So here comes one of the two important classes for model implementation: tf.keras.layers.Layer, it is the superclass of all high level classes such as tf.keras.layers.Dense , tf.keras.layers.Conv2D, tf.nn.rnn_cell.LSTMCell and tf.keras.layers.Embedding that have explicit storage of variables, it has several utils functions to enable its subclasses to use.

The document of this class says

We recommend that descendants of Layer implement the following methods:

__init__(): Save configuration in member variables

build(): Called once from __call__, when we know the shapes of inputs and dtype. Should have the calls to add_weight(), and then call the super's build() (which sets self.built = True, which is nice in case the user wants to call build() manually before the first __call__).

call(): Called in __call__ after making sure build() has been called once. Should actually perform the logic of applying the layer to the input tensors (which should be passed in as the first argument).

-- document of tf.keras.layer.Layer

let's read the source code of tf.keras.layers.Dense and tf.keras.layers.Embedding as examples to see how to use this class

tf.keras.layer.Dense: full code here

class Dense(Layer):
  # lots of unimportant code are omitted here with ...
  def __init__(self, units, ...):
    # call superclass `tf.keras.layers.Layer`'s constructor
    super(Dense, self).__init__(...)
    self.units = int(units)
    ...
    
  def build(self, input_shape):
    # call self.add_variable to attach a `ResourceVariable` to `tf.keras.layers.Layer`
    self.kernel = self.add_variable('kernel',
                                    shape=[input_shape[-1].value, self.units], ...)
    if self.use_bias:
      self.bias = self.add_variable('bias',
                                    shape=[self.units,], ...)
    else:
      self.bias = None
    # must set `self.built` to `True` to signal that `self.build` has been called
    self.built = True

  def call(self, inputs):
    # `Dense` acts as fully connected layer, so do a matrix multiply and add bias here
    outputs = gen_math_ops.mat_mul(inputs, self.kernel)
    if self.use_bias:
      outputs = nn.bias_add(outputs, self.bias)
    ...
    return outputs

tf.keras.layers.Embedding: full code here

class Embedding(Layer):
  def __init__(self,
               input_dim,
               output_dim,
               ...):
    super(Embedding, self).__init__(dtype=dtype, **kwargs)
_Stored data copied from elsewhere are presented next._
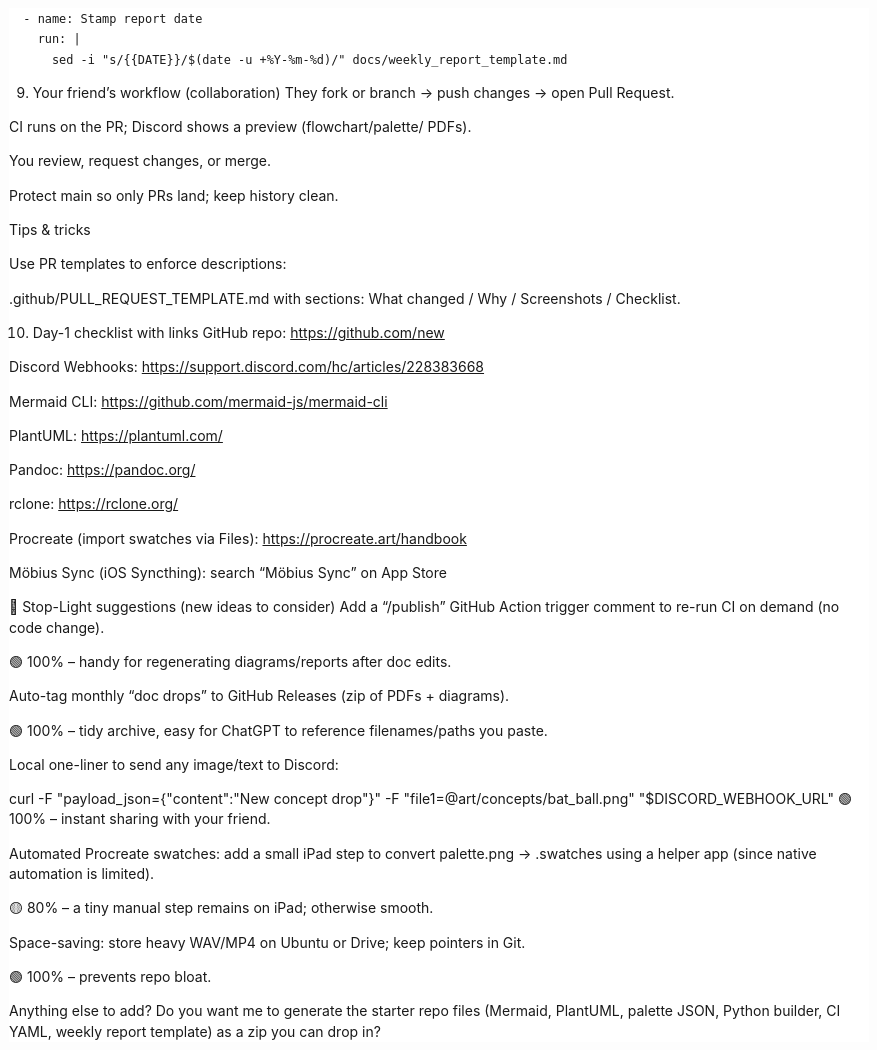       - name: Stamp report date
        run: |
          sed -i "s/{{DATE}}/$(date -u +%Y-%m-%d)/" docs/weekly_report_template.md
9) Your friend’s workflow (collaboration)
They fork or branch → push changes → open Pull Request.

CI runs on the PR; Discord shows a preview (flowchart/palette/ PDFs).

You review, request changes, or merge.

Protect main so only PRs land; keep history clean.

Tips & tricks

Use PR templates to enforce descriptions:

.github/PULL_REQUEST_TEMPLATE.md with sections: What changed / Why / Screenshots / Checklist.

10) Day-1 checklist with links
GitHub repo: https://github.com/new

Discord Webhooks: https://support.discord.com/hc/articles/228383668

Mermaid CLI: https://github.com/mermaid-js/mermaid-cli

PlantUML: https://plantuml.com/

Pandoc: https://pandoc.org/

rclone: https://rclone.org/

Procreate (import swatches via Files): https://procreate.art/handbook

Möbius Sync (iOS Syncthing): search “Möbius Sync” on App Store

🚦 Stop-Light suggestions (new ideas to consider)
Add a “/publish” GitHub Action trigger comment to re-run CI on demand (no code change).

🟢 100% – handy for regenerating diagrams/reports after doc edits.

Auto-tag monthly “doc drops” to GitHub Releases (zip of PDFs + diagrams).

🟢 100% – tidy archive, easy for ChatGPT to reference filenames/paths you paste.

Local one-liner to send any image/text to Discord:

curl -F "payload_json={\"content\":\"New concept drop\"}" -F "file1=@art/concepts/bat_ball.png" "$DISCORD_WEBHOOK_URL"
🟢 100% – instant sharing with your friend.

Automated Procreate swatches: add a small iPad step to convert palette.png → .swatches using a helper app (since native automation is limited).

🟡 80% – a tiny manual step remains on iPad; otherwise smooth.

Space-saving: store heavy WAV/MP4 on Ubuntu or Drive; keep pointers in Git.

🟢 100% – prevents repo bloat.

Anything else to add?
Do you want me to generate the starter repo files (Mermaid, PlantUML, palette JSON, Python builder, CI YAML, weekly report template) as a zip you can drop in?
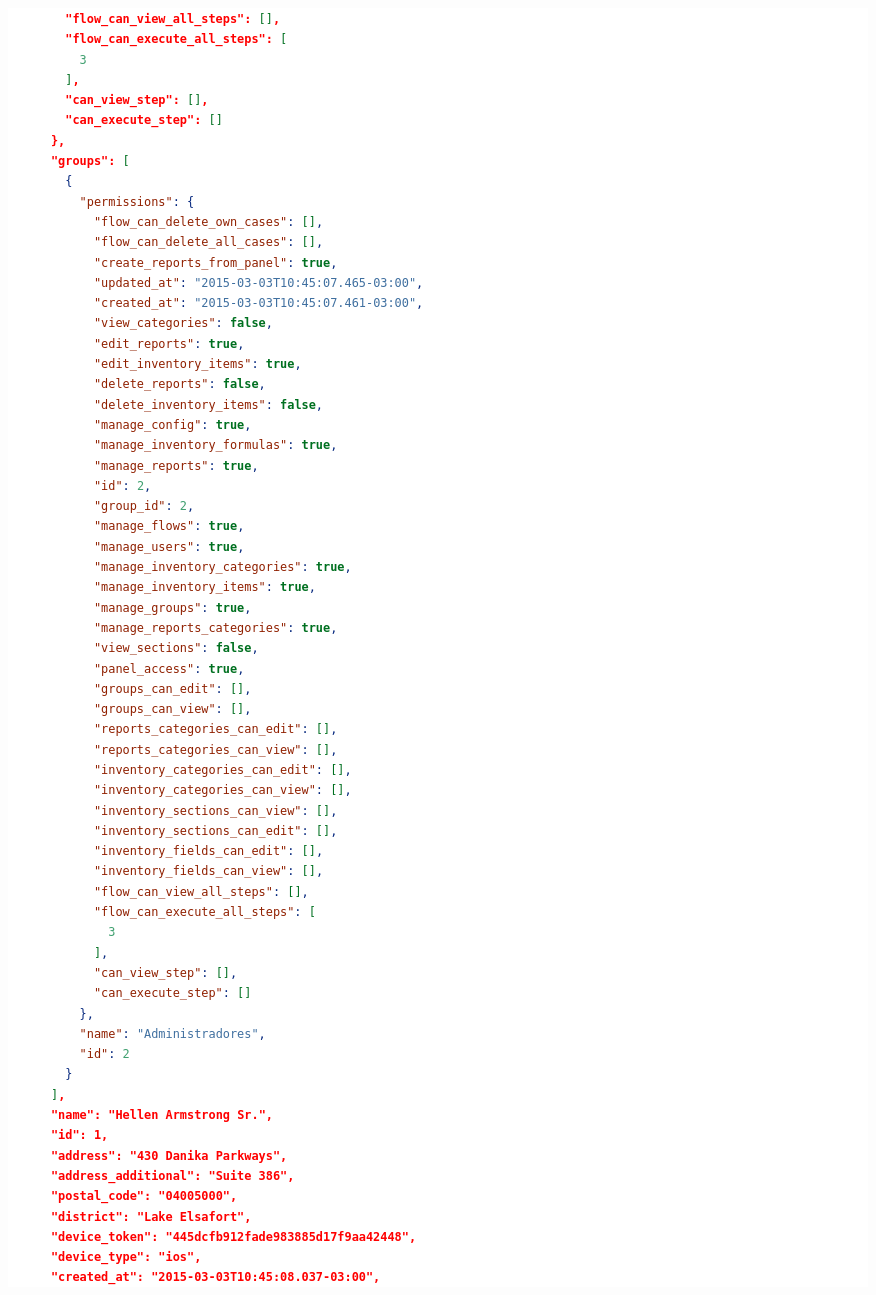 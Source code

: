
 ```json
        "flow_can_view_all_steps": [],
        "flow_can_execute_all_steps": [
          3
        ],
        "can_view_step": [],
        "can_execute_step": []
      },
      "groups": [
        {
          "permissions": {
            "flow_can_delete_own_cases": [],
            "flow_can_delete_all_cases": [],
            "create_reports_from_panel": true,
            "updated_at": "2015-03-03T10:45:07.465-03:00",
            "created_at": "2015-03-03T10:45:07.461-03:00",
            "view_categories": false,
            "edit_reports": true,
            "edit_inventory_items": true,
            "delete_reports": false,
            "delete_inventory_items": false,
            "manage_config": true,
            "manage_inventory_formulas": true,
            "manage_reports": true,
            "id": 2,
            "group_id": 2,
            "manage_flows": true,
            "manage_users": true,
            "manage_inventory_categories": true,
            "manage_inventory_items": true,
            "manage_groups": true,
            "manage_reports_categories": true,
            "view_sections": false,
            "panel_access": true,
            "groups_can_edit": [],
            "groups_can_view": [],
            "reports_categories_can_edit": [],
            "reports_categories_can_view": [],
            "inventory_categories_can_edit": [],
            "inventory_categories_can_view": [],
            "inventory_sections_can_view": [],
            "inventory_sections_can_edit": [],
            "inventory_fields_can_edit": [],
            "inventory_fields_can_view": [],
            "flow_can_view_all_steps": [],
            "flow_can_execute_all_steps": [
              3
            ],
            "can_view_step": [],
            "can_execute_step": []
          },
          "name": "Administradores",
          "id": 2
        }
      ],
      "name": "Hellen Armstrong Sr.",
      "id": 1,
      "address": "430 Danika Parkways",
      "address_additional": "Suite 386",
      "postal_code": "04005000",
      "district": "Lake Elsafort",
      "device_token": "445dcfb912fade983885d17f9aa42448",
      "device_type": "ios",
      "created_at": "2015-03-03T10:45:08.037-03:00",
```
    self.input_dim = input_dim
    self.output_dim = output_dim

  def build(self, input_shape):
    self.embeddings = self.add_weight(
        shape=(self.input_dim, self.output_dim),
        ...)
    self.built = True
    
  def call(self, inputs):
    out = embedding_ops.embedding_lookup(self.embeddings, inputs)
    return out

Summary on tf.keras.layers.Layer:

Why do we need tf.keras.layers.Layer:
Because in eager mode, variables created during any function call are Python's local variables which will be garbage collected, so we can't do any update of variables since they disappear, so in order to make code compatible with eager and graph, we need a container class to explicitly store these variables, that's tf.keras.layers.Layer.
When should we use tf.keras.layers.Layer:
When we want to create variables by ourself, you must write a class that inherits from it, note that create layers like tf.keras.layers.Dense is not creating variables.
If we don't need to create variables, we can still inherit from tf.keras.layers.Layer, but a there's another choice, see next subsection.
How do we use tf.keras.layers.Layer:
Like tf.keras.layers.Dense, inherits from tf.keras.layers.Layer, and override three methods: (1) __init__
(2) build: call self.add_variable(or self.add_weight) to attach ResourceVariable to the class in build, this enables variables collection with tf.keras.layers.Layer.variables
(3) call: implement you computation logic with variables created in build and inputs

Model: Tree Structure of Model(s) and Layer(s)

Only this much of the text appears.